HealthServe launched Singapore’s first migrant worker mental health programme in 2019. When the government confined workers to their dorms for extended periods during Covid, the local charity’s helpline aided thousands, their anxieties captured by the deported migrant poet Md Sharif Uddin:

Locked in four walls. Darling, I’m getting lost / I’m getting old.

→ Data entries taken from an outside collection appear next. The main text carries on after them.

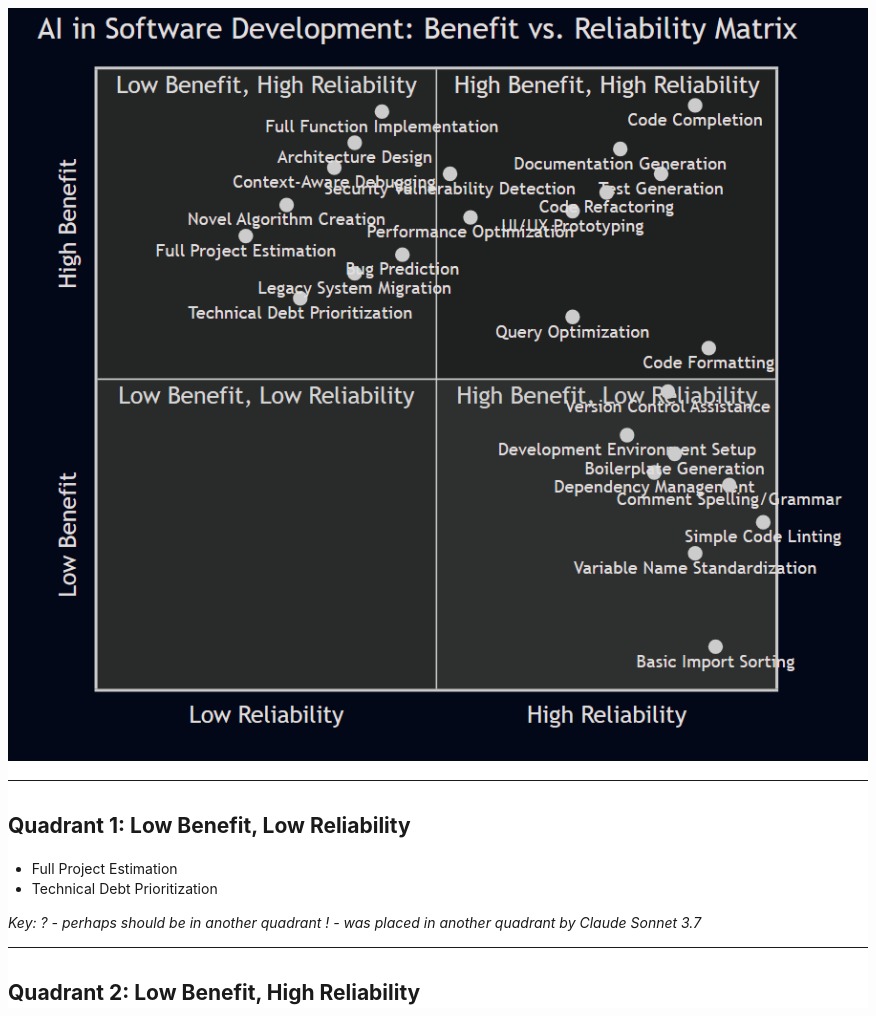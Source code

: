![bg center: 65%](rsc/AI_quadrants.png)

---
## Quadrant 1: Low Benefit, Low Reliability

- Full Project Estimation
- Technical Debt Prioritization


_Key:
? - perhaps should be in another quadrant
! - was placed in another quadrant by Claude Sonnet 3.7_


---
## Quadrant 2: Low Benefit, High Reliability
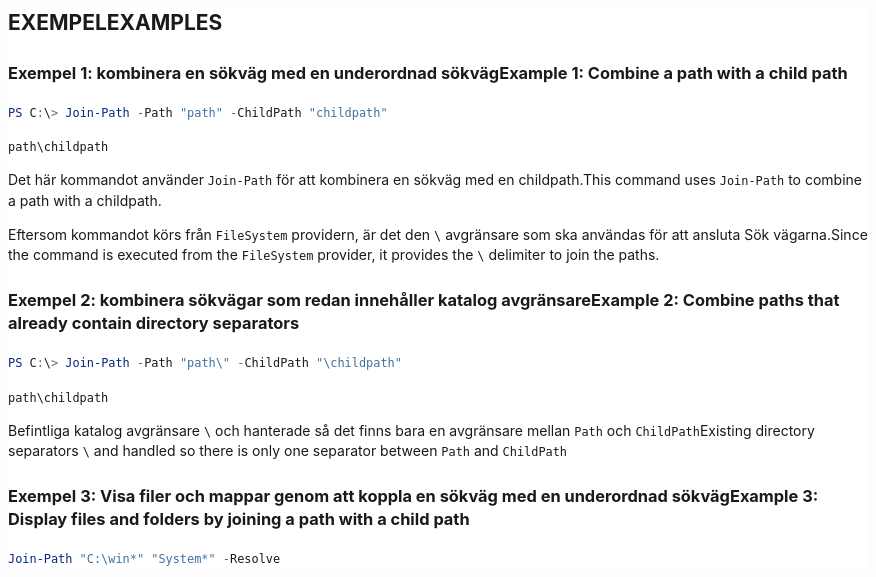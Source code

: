 ## <span data-ttu-id="bb9c4-110">EXEMPEL</span><span class="sxs-lookup"><span data-stu-id="bb9c4-110">EXAMPLES</span></span>

### <span data-ttu-id="bb9c4-111">Exempel 1: kombinera en sökväg med en underordnad sökväg</span><span class="sxs-lookup"><span data-stu-id="bb9c4-111">Example 1: Combine a path with a child path</span></span>

```powershell
PS C:\> Join-Path -Path "path" -ChildPath "childpath"
```

```output
path\childpath
```

<span data-ttu-id="bb9c4-112">Det här kommandot använder `Join-Path` för att kombinera en sökväg med en childpath.</span><span class="sxs-lookup"><span data-stu-id="bb9c4-112">This command uses `Join-Path` to combine a path with a childpath.</span></span>

<span data-ttu-id="bb9c4-113">Eftersom kommandot körs från `FileSystem` providern, är det den `\` avgränsare som ska användas för att ansluta Sök vägarna.</span><span class="sxs-lookup"><span data-stu-id="bb9c4-113">Since the command is executed from the `FileSystem` provider, it provides the `\` delimiter to join the paths.</span></span>

### <span data-ttu-id="bb9c4-114">Exempel 2: kombinera sökvägar som redan innehåller katalog avgränsare</span><span class="sxs-lookup"><span data-stu-id="bb9c4-114">Example 2: Combine paths that already contain directory separators</span></span>

```powershell
PS C:\> Join-Path -Path "path\" -ChildPath "\childpath"
```

```output
path\childpath
```

<span data-ttu-id="bb9c4-115">Befintliga katalog avgränsare `\` och hanterade så det finns bara en avgränsare mellan `Path` och `ChildPath`</span><span class="sxs-lookup"><span data-stu-id="bb9c4-115">Existing directory separators `\` and handled so there is only one separator between `Path` and `ChildPath`</span></span>

### <span data-ttu-id="bb9c4-116">Exempel 3: Visa filer och mappar genom att koppla en sökväg med en underordnad sökväg</span><span class="sxs-lookup"><span data-stu-id="bb9c4-116">Example 3: Display files and folders by joining a path with a child path</span></span>

```powershell
Join-Path "C:\win*" "System*" -Resolve
```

Since then, privileged Singapore residents have become a bit more aware of the mental health struggles that migrant workers face, and the government a tad more empathetic. “To our migrant brothers, we recognise that it’s not easy because you are far away from your home and your families, and sometimes it can be very difficult,” said Dinesh Vasu Dash, minister of state for manpower, while announcing official support to HealthServe’s expanded programme to train selected workers in “psychological first-aid skills”, the first line of support for peers in distress. Over the next two years, 20 roadshows will also teach workers about self-care and the mental health resources available to them.

Any aid is welcome, given the formidable body of evidence showing that mental health issues are widespread among migrant workers—15-20 percent according to one estimate. And kudos too, to the government for collaborating with civil society on such a vital concern. Yet, even as we laud these efforts, it is crucial to keep hammering away at the systemic issues which create conditions for mental health crises in the first place. Jom has written about them often, most recently here, here and here. This time, we thought they’d be best presented in the workers’ voices themselves.

The terrible living conditions: It’s like the lack of oxygen. Some time, you could feel the lack of oxygen. You know like the humidity, like the [heat]);

The pitiful food: This catering food cannot eat all. Little bit only can eat. [That’s why we drink] Red Bull, [lots of] energy drinks;

The harsh working environment: Sometimes we feel back pain, sometime migraine […] too much headache. Too much pain...

The surrendering of rights and dignity: we are very scared to complain […], anyway because we work here, we take care of our family. Our family depends to me…[…] [I’m] scared the company catch me, send [me back] to Bangladesh and India;

The deception and the debt bondage: Some company don’t give the salary timely. […] So, in this time, we don’t have money to top up. We have a lot of loan in our country.[…];

The shame: …the locals don’t want to talk to us. Even they don’t want to sit beside, behind us [on the] MRT, bus they don’t want to sit with us. 

These voices were housed in a 2023 study, and together are illustrative of our global city’s exploitation of cheap labour. Mental health assistance is a small step. We have many giant leaps yet to make.